WHAT IS REQUIRED: Report each line of the data that has "restframework" somewhere in it.

Records from a dataset:
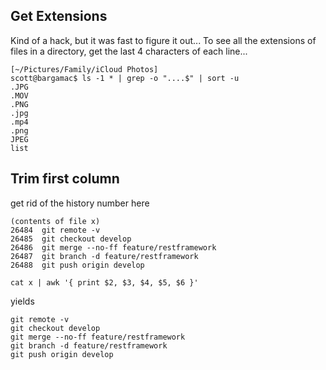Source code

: ## Get Extensions
Kind of a hack, but it was fast to figure it out...
To see all the extensions of files in a directory, get the last
4 characters of each line...

```
[~/Pictures/Family/iCloud Photos]
scott@bargamac$ ls -1 * | grep -o "....$" | sort -u
.JPG
.MOV
.PNG
.jpg
.mp4
.png
JPEG
list
```

## Trim first column
get rid of the history number here
```
(contents of file x)
26484  git remote -v
26485  git checkout develop
26486  git merge --no-ff feature/restframework
26487  git branch -d feature/restframework
26488  git push origin develop
```
```
cat x | awk '{ print $2, $3, $4, $5, $6 }'
```
yields
```
git remote -v
git checkout develop
git merge --no-ff feature/restframework
git branch -d feature/restframework
git push origin develop
```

ANSWER BELOW:
26486  git merge --no-ff feature/restframework
26487  git branch -d feature/restframework
git merge --no-ff feature/restframework
git branch -d feature/restframework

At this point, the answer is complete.